Exercise details |
Which lines of the records contain the word "artifacts"? Copy each one.

——

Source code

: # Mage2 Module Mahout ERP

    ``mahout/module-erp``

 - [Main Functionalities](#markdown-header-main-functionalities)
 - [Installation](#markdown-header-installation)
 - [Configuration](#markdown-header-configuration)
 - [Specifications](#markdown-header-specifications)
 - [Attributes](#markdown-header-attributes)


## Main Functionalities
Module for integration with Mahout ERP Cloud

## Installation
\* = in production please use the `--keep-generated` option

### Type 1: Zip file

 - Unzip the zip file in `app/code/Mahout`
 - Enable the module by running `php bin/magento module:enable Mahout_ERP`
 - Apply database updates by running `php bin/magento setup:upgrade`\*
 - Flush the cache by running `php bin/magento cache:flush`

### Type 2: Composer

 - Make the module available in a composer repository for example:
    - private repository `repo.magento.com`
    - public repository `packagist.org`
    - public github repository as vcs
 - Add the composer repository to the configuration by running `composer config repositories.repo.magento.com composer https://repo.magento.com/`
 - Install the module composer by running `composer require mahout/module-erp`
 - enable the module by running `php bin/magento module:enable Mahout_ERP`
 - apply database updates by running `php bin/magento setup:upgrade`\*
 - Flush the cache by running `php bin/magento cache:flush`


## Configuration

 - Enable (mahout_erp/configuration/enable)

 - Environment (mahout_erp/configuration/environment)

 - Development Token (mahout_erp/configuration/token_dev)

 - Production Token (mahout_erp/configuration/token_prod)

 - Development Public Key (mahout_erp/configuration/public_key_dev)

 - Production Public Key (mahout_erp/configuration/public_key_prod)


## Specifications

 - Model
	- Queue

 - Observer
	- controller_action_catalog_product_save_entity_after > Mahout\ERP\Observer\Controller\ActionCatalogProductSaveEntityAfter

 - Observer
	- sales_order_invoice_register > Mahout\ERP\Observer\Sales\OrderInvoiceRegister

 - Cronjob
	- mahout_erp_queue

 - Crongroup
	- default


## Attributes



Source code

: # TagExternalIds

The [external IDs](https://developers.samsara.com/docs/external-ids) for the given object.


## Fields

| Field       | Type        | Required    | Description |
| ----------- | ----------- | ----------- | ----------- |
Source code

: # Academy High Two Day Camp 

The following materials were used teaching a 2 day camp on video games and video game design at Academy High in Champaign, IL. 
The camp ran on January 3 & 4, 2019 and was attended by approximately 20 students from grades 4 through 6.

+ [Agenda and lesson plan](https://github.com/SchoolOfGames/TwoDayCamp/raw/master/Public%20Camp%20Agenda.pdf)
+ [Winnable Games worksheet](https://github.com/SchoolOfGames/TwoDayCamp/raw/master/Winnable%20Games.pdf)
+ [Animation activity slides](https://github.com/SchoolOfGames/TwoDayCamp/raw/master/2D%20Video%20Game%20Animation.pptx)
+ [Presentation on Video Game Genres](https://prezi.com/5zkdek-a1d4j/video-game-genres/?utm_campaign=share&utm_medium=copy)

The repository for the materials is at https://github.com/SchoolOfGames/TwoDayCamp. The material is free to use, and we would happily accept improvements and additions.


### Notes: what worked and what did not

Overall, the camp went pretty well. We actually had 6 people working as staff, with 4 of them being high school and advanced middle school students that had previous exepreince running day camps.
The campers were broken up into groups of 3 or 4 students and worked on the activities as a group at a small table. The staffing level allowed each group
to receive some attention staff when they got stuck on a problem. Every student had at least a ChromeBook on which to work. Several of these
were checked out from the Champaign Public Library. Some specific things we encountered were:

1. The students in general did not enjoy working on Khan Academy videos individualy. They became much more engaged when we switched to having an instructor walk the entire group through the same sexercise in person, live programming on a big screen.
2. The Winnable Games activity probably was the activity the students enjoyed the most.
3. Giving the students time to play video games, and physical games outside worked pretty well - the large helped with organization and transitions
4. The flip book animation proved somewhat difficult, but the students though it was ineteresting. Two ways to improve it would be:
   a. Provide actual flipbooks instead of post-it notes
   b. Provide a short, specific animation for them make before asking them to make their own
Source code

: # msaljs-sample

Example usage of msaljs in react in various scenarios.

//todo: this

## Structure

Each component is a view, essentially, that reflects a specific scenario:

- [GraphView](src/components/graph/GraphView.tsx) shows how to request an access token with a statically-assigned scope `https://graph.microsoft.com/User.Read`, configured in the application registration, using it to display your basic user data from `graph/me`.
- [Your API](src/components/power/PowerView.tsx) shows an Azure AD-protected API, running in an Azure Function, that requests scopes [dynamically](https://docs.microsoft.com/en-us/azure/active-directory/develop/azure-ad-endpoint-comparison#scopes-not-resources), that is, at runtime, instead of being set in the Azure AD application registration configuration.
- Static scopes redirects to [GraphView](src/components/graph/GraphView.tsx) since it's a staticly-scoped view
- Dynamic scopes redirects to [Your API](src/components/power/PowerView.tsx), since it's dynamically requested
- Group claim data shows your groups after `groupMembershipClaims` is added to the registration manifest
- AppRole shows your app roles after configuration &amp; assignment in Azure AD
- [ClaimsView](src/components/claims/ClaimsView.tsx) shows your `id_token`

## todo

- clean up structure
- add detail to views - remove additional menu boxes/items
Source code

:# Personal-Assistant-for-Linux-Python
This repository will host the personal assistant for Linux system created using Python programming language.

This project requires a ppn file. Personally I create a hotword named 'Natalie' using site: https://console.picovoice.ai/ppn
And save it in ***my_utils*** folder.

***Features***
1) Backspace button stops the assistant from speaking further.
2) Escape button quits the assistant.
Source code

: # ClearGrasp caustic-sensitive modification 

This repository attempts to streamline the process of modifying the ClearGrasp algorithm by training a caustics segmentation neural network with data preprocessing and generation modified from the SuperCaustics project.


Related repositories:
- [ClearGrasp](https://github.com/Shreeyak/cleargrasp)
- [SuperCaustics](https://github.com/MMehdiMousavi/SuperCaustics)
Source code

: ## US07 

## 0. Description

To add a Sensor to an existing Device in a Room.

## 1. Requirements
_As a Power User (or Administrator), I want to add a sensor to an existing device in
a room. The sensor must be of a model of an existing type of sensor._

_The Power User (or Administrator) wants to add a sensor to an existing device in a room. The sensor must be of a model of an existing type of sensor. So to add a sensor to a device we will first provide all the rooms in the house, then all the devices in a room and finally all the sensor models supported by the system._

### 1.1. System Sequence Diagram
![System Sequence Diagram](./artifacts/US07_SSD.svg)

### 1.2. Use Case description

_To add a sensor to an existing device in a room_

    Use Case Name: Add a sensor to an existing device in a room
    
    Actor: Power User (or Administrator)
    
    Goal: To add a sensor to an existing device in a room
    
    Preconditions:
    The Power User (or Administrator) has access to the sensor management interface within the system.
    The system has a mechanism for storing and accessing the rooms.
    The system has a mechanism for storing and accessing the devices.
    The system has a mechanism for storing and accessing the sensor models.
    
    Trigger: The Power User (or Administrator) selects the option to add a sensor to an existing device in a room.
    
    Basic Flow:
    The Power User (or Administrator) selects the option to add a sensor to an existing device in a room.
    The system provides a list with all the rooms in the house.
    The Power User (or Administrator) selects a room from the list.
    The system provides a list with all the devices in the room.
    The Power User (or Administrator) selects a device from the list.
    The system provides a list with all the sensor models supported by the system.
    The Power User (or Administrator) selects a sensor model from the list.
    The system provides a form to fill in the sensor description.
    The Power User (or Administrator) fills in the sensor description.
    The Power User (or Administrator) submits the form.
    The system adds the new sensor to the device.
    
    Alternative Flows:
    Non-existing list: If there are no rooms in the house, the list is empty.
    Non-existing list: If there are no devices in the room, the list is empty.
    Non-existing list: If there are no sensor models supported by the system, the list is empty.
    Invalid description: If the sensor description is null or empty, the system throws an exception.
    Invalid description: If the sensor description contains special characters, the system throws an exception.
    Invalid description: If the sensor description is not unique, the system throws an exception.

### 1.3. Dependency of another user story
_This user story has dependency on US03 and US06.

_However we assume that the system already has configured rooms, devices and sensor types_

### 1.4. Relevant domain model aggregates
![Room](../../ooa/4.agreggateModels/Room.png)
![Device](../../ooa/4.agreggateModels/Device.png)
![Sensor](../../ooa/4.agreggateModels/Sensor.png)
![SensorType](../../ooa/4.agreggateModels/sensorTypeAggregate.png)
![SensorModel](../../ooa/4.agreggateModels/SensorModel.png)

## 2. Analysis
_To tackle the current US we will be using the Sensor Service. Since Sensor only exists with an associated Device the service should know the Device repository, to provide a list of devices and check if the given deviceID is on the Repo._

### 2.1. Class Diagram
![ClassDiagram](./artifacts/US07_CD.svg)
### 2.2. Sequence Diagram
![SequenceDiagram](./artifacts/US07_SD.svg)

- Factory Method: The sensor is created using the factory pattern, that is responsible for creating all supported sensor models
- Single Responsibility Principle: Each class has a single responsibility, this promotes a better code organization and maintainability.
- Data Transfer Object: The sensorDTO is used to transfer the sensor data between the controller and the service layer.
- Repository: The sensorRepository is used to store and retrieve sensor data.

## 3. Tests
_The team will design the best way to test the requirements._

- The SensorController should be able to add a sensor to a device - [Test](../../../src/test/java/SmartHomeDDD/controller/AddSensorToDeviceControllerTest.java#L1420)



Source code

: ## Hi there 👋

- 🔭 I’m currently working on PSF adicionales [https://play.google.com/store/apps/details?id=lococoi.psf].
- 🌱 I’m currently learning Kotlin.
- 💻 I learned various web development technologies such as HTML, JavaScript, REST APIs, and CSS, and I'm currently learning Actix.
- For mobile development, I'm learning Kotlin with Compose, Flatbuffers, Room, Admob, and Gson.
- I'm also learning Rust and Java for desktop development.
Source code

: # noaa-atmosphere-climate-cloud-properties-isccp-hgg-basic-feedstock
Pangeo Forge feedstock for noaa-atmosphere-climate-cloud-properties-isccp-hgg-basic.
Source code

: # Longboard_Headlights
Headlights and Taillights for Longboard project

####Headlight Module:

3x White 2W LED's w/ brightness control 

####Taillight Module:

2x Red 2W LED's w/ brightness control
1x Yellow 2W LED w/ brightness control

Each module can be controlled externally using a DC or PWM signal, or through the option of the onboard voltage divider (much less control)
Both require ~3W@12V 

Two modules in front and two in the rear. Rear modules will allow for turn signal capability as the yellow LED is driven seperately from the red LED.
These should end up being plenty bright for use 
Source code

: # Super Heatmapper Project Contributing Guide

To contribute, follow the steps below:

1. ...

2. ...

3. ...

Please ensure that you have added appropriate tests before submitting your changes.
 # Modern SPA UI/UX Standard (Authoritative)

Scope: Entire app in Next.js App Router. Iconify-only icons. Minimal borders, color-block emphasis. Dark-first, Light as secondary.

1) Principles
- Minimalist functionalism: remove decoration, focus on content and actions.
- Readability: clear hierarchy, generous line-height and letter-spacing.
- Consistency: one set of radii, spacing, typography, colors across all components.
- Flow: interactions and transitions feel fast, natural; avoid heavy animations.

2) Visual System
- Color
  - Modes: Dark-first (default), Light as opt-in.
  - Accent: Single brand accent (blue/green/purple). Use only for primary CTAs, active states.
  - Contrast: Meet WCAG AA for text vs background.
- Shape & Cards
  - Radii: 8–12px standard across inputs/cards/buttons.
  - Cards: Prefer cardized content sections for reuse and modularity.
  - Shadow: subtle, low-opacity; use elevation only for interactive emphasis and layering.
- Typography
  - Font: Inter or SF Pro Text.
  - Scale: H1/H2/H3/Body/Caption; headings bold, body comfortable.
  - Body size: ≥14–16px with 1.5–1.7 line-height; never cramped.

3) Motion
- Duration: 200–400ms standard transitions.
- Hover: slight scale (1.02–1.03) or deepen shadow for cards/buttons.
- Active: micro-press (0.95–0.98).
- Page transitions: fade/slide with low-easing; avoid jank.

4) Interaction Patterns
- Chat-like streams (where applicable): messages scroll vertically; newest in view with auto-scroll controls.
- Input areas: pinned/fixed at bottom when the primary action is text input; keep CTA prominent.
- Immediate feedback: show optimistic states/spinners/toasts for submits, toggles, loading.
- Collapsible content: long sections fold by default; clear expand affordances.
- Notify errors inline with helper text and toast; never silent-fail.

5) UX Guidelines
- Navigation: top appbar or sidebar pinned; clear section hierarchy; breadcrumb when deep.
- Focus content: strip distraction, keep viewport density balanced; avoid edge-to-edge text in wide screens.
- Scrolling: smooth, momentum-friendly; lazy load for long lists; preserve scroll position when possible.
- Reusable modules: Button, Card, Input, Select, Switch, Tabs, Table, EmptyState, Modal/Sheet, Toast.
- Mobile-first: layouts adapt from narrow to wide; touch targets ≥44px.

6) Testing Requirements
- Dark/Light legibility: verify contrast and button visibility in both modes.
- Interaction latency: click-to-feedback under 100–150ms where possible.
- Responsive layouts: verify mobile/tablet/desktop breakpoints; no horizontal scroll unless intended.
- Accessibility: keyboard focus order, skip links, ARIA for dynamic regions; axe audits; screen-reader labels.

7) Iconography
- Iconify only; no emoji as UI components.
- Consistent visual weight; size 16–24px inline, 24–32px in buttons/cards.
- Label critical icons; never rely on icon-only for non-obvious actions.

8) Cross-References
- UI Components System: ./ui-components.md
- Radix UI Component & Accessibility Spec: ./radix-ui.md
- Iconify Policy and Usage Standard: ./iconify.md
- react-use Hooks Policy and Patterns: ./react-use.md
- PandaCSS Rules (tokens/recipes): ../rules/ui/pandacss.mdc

——

Exercise output |
![System Sequence Diagram](./artifacts/US07_SSD.svg)
![ClassDiagram](./artifacts/US07_CD.svg)
![SequenceDiagram](./artifacts/US07_SD.svg)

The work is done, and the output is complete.